* _WORK INSTRUCTIONS_:
Please quote exactly the lines below from the line containing "distribute, sublicense, and/or" to the line containing "included in all", both lines included, and nothing else.

* _DATA SUPPLIED_:
________________________________________

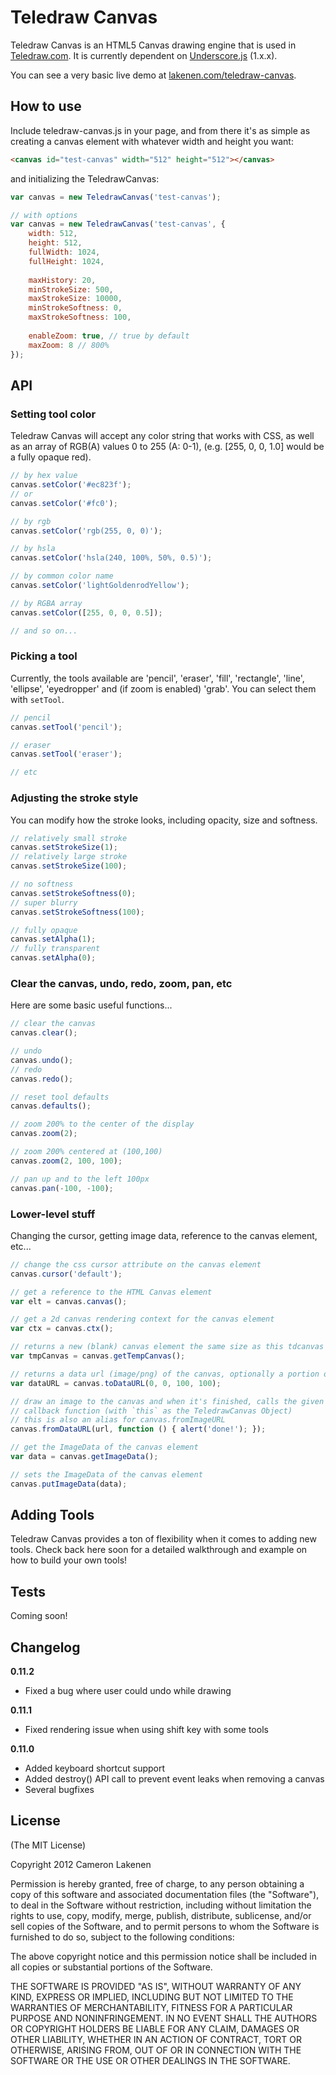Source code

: # Teledraw Canvas

Teledraw Canvas is an HTML5 Canvas drawing engine that is used in [Teledraw.com](http://teledraw.com/). It is currently dependent on [Underscore.js](http://documentcloud.github.com/underscore/) (1.x.x).

You can see a very basic live demo at [lakenen.com/teledraw-canvas](http://lakenen.com/teledraw-canvas).

## How to use

Include teledraw-canvas.js in your page, and from there it's as simple as creating a canvas element with whatever width and height you want:

```html
<canvas id="test-canvas" width="512" height="512"></canvas>
```

and initializing the TeledrawCanvas:

```js
var canvas = new TeledrawCanvas('test-canvas');

// with options
var canvas = new TeledrawCanvas('test-canvas', {
	width: 512,
	height: 512,
	fullWidth: 1024,
	fullHeight: 1024,
	
	maxHistory: 20,
	minStrokeSize: 500,
	maxStrokeSize: 10000,
	minStrokeSoftness: 0,
	maxStrokeSoftness: 100,
	
	enableZoom: true, // true by default
	maxZoom: 8 // 800%
});
```

## API

### Setting tool color

Teledraw Canvas will accept any color string that works with CSS, as well as an array of RGB(A) values 0 to 255 (A: 0-1), (e.g. [255, 0, 0, 1.0] would be a fully opaque red).

```js
// by hex value
canvas.setColor('#ec823f');
// or
canvas.setColor('#fc0');

// by rgb
canvas.setColor('rgb(255, 0, 0)');

// by hsla
canvas.setColor('hsla(240, 100%, 50%, 0.5)');

// by common color name
canvas.setColor('lightGoldenrodYellow');

// by RGBA array
canvas.setColor([255, 0, 0, 0.5]);

// and so on...
```

### Picking a tool

Currently, the tools available are 'pencil', 'eraser', 'fill', 'rectangle', 'line', 'ellipse', 'eyedropper' and (if zoom is enabled) 'grab'. You can select them with `setTool`.

```js
// pencil
canvas.setTool('pencil');

// eraser
canvas.setTool('eraser');

// etc
```

### Adjusting the stroke style

You can modify how the stroke looks, including opacity, size and softness.

```js
// relatively small stroke
canvas.setStrokeSize(1);
// relatively large stroke
canvas.setStrokeSize(100);

// no softness
canvas.setStrokeSoftness(0);
// super blurry
canvas.setStrokeSoftness(100);

// fully opaque
canvas.setAlpha(1);
// fully transparent
canvas.setAlpha(0);
```

### Clear the canvas, undo, redo, zoom, pan, etc

Here are some basic useful functions...

```js
// clear the canvas
canvas.clear();

// undo
canvas.undo();
// redo
canvas.redo();

// reset tool defaults
canvas.defaults();

// zoom 200% to the center of the display
canvas.zoom(2);

// zoom 200% centered at (100,100)
canvas.zoom(2, 100, 100);

// pan up and to the left 100px
canvas.pan(-100, -100);
```


### Lower-level stuff

Changing the cursor, getting image data, reference to the canvas element, etc...

```js
// change the css cursor attribute on the canvas element
canvas.cursor('default');

// get a reference to the HTML Canvas element
var elt = canvas.canvas();

// get a 2d canvas rendering context for the canvas element
var ctx = canvas.ctx();

// returns a new (blank) canvas element the same size as this tdcanvas element
var tmpCanvas = canvas.getTempCanvas();

// returns a data url (image/png) of the canvas, optionally a portion of the canvas specified by x, y, w, h
var dataURL = canvas.toDataURL(0, 0, 100, 100);

// draw an image to the canvas and when it's finished, calls the given
// callback function (with `this` as the TeledrawCanvas Object)
// this is also an alias for canvas.fromImageURL
canvas.fromDataURL(url, function () { alert('done!'); });

// get the ImageData of the canvas element
var data = canvas.getImageData();

// sets the ImageData of the canvas element
canvas.putImageData(data);
```

## Adding Tools

Teledraw Canvas provides a ton of flexibility when it comes to adding new tools. Check back here soon for a detailed walkthrough and example on how to build your own tools!


## Tests

Coming soon!

## Changelog

__0.11.2__
* Fixed a bug where user could undo while drawing

__0.11.1__
* Fixed rendering issue when using shift key with some tools

__0.11.0__
* Added keyboard shortcut support
* Added destroy() API call to prevent event leaks when removing a canvas
* Several bugfixes



## License 

(The MIT License)

Copyright 2012 Cameron Lakenen

Permission is hereby granted, free of charge, to any person obtaining
a copy of this software and associated documentation files (the
"Software"), to deal in the Software without restriction, including
without limitation the rights to use, copy, modify, merge, publish,
distribute, sublicense, and/or sell copies of the Software, and to
permit persons to whom the Software is furnished to do so, subject to
the following conditions:

The above copyright notice and this permission notice shall be
included in all copies or substantial portions of the Software.

THE SOFTWARE IS PROVIDED "AS IS", WITHOUT WARRANTY OF ANY KIND,
EXPRESS OR IMPLIED, INCLUDING BUT NOT LIMITED TO THE WARRANTIES OF
MERCHANTABILITY, FITNESS FOR A PARTICULAR PURPOSE AND
NONINFRINGEMENT. IN NO EVENT SHALL THE AUTHORS OR COPYRIGHT HOLDERS BE
LIABLE FOR ANY CLAIM, DAMAGES OR OTHER LIABILITY, WHETHER IN AN ACTION
OF CONTRACT, TORT OR OTHERWISE, ARISING FROM, OUT OF OR IN CONNECTION
WITH THE SOFTWARE OR THE USE OR OTHER DEALINGS IN THE SOFTWARE.
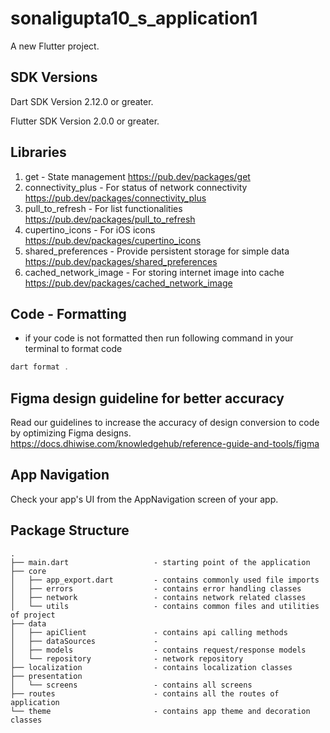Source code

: # sonaligupta10_s_application1

A new Flutter project.

## SDK Versions

Dart SDK Version 2.12.0 or greater.

Flutter SDK Version 2.0.0 or greater.

## Libraries


1. get - State management
https://pub.dev/packages/get
2. connectivity_plus - For status of network connectivity
https://pub.dev/packages/connectivity_plus
3. pull_to_refresh - For list functionalities
https://pub.dev/packages/pull_to_refresh
4. cupertino_icons - For iOS icons
https://pub.dev/packages/cupertino_icons
5. shared_preferences - Provide persistent storage for simple data
https://pub.dev/packages/shared_preferences
6. cached_network_image - For storing internet image into cache
https://pub.dev/packages/cached_network_image

## Code - Formatting
- if your code is not formatted then run following command in your terminal to format code
```dart
dart format .
```


## Figma design guideline for better accuracy

Read our guidelines to increase the accuracy of design conversion to code by optimizing Figma designs.
https://docs.dhiwise.com/knowledgehub/reference-guide-and-tools/figma

## App Navigation

Check your app's UI from the AppNavigation screen of your app.

## Package Structure

```
.
├── main.dart                   - starting point of the application
├── core
│   ├── app_export.dart         - contains commonly used file imports 
│   ├── errors                  - contains error handling classes                  
│   ├── network                 - contains network related classes
│   └── utils                   - contains common files and utilities of project
├── data
│   ├── apiClient               - contains api calling methods
│   ├── dataSources             -     
│   ├── models                  - contains request/response models 
│   └── repository              - network repository
├── localization                - contains localization classes
├── presentation               
│   └── screens                 - contains all screens
├── routes                      - contains all the routes of application
└── theme                       - contains app theme and decoration classes
```


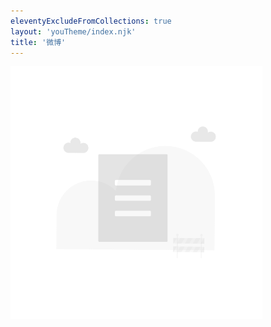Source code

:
 ```yaml
---
eleventyExcludeFromCollections: true
layout: 'youTheme/index.njk'
title: '微博'
---
```

<div class="NULL-block">
    <img src="/assets/image/null.png" width="80%" height="auto" alt="none here" />
</div>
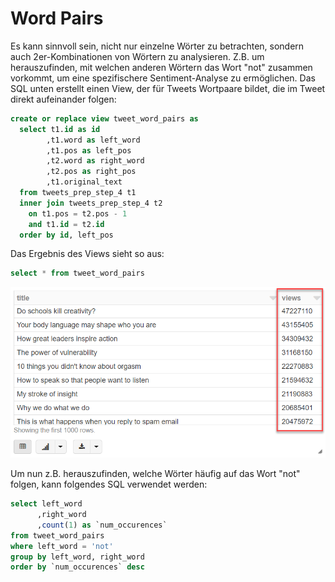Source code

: # Word Pairs

Es kann sinnvoll sein, nicht nur einzelne Wörter zu betrachten, sondern auch 2er-Kombinationen von Wörtern zu analysieren. Z.B. um herauszufinden, mit welchen anderen Wörtern das Wort "not" zusammen vorkommt, um eine spezifischere Sentiment-Analyse zu ermöglichen. Das SQL unten erstellt einen View, der für Tweets Wortpaare bildet, die im Tweet direkt aufeinander folgen:

```sql
create or replace view tweet_word_pairs as
  select t1.id as id
        ,t1.word as left_word
        ,t1.pos as left_pos
        ,t2.word as right_word
        ,t2.pos as right_pos
        ,t1.original_text 
  from tweets_prep_step_4 t1
  inner join tweets_prep_step_4 t2
    on t1.pos = t2.pos - 1
    and t1.id = t2.id
  order by id, left_pos
```

Das Ergebnis des Views sieht so aus:

```sql
select * from tweet_word_pairs
```

![](../../../.gitbook/assets/image%20%2827%29.png)

Um nun z.B. herauszufinden, welche Wörter häufig auf das Wort "not" folgen, kann folgendes SQL verwendet werden:

```sql
select left_word
      ,right_word
      ,count(1) as `num_occurences`
from tweet_word_pairs
where left_word = 'not'
group by left_word, right_word
order by `num_occurences` desc
```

________________________________________

* _SOLUTION FOR THIS PROBLEM_:
distribute, sublicense, and/or sell copies of the Software, and to
permit persons to whom the Software is furnished to do so, subject to
the following conditions:

The above copyright notice and this permission notice shall be
included in all copies or substantial portions of the Software.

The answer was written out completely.